--- Material to process Enclosed Below ---

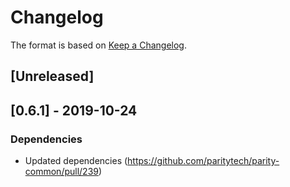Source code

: # Changelog

The format is based on [Keep a Changelog]. 

[Keep a Changelog]: http://keepachangelog.com/en/1.0.0/

## [Unreleased]

## [0.6.1] - 2019-10-24
### Dependencies
- Updated dependencies (https://github.com/paritytech/parity-common/pull/239)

--- End of Enclosed Material to process ---

Your task:
When a line among the entries above contains "Changelog", copy it.

Exercise output:
: # Changelog
The format is based on [Keep a Changelog]. 
[Keep a Changelog]: http://keepachangelog.com/en/1.0.0/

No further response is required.